The USCIS released new guidance that clarifies that staffing firms are eligible to file petitions under the H-1B visa program even when they place workers at third-party sites. An amended FAQ was released on Monday, March 12 to the January 2010 USCIS Neufeld memo. The Neufeld memo originally made it unclear whether staffing firms could establish the employer-employee relationship necessary to file H-1B petitions since the employees would be at third-party work sites.
This new guidance clarifies that the staffing firm model is indeed eligible to participate in the H-1B program. According to the new guidance, staffing firms can demonstrate an employer-employee relationship if they can prove whether they will pay the beneficiary’s salary, determine the beneficiary’s location and relocation assignments, and perform supervisory duties such as conducting performance reviews, training, and counseling for the beneficiary.
If the H-1B worker, the beneficiary of the H-1B petition, will perform services at an end-client/third-party location, the petitioning H-1B employer is not required to submit a letter or other documentation from the end-client that identifies the beneficiary to demonstrate that a valid employer-employee relationship will exist between the petitioner and beneficiary.

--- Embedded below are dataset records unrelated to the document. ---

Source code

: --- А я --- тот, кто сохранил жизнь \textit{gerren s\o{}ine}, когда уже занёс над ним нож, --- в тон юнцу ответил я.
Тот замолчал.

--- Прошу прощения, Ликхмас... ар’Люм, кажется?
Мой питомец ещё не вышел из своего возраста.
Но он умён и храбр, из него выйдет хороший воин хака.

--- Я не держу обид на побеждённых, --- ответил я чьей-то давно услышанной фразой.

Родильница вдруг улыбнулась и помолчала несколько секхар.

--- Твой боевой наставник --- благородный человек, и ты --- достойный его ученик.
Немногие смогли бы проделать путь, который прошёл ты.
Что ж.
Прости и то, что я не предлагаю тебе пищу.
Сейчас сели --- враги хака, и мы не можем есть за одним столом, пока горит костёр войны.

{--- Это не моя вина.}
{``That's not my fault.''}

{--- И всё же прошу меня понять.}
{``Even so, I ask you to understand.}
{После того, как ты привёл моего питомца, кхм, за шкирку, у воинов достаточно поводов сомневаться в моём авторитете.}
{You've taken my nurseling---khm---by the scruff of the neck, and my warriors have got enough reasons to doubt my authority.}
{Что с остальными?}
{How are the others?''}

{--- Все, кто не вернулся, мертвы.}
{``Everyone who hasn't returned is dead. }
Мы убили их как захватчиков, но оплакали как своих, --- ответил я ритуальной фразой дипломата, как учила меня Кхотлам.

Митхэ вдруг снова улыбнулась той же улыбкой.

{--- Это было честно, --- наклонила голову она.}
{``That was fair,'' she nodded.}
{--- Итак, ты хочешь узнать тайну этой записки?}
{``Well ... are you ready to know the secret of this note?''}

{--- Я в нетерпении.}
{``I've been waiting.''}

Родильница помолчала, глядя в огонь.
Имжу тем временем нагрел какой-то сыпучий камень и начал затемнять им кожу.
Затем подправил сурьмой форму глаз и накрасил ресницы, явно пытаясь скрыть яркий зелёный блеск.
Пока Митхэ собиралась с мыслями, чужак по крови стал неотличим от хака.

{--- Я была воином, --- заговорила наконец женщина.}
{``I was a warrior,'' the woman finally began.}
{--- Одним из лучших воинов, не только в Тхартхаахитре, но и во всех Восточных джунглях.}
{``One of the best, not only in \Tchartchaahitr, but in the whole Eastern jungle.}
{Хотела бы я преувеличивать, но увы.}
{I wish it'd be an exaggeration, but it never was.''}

According to the USCIS, while documents from the end-client may help determine whether a valid employer-employee relationship will exist, this type of documentation is not required. The H-1B petitioner may submit a combination of any documents to establish, by a preponderance of the evidence, that the required relationship will exist. The types of evidence listed in the memorandum are not exhaustive. Adjudicators will review and weigh all the evidence submitted to determine whether the petitioner has met the burden in establishing that a qualifying employer-employee relationship will exist.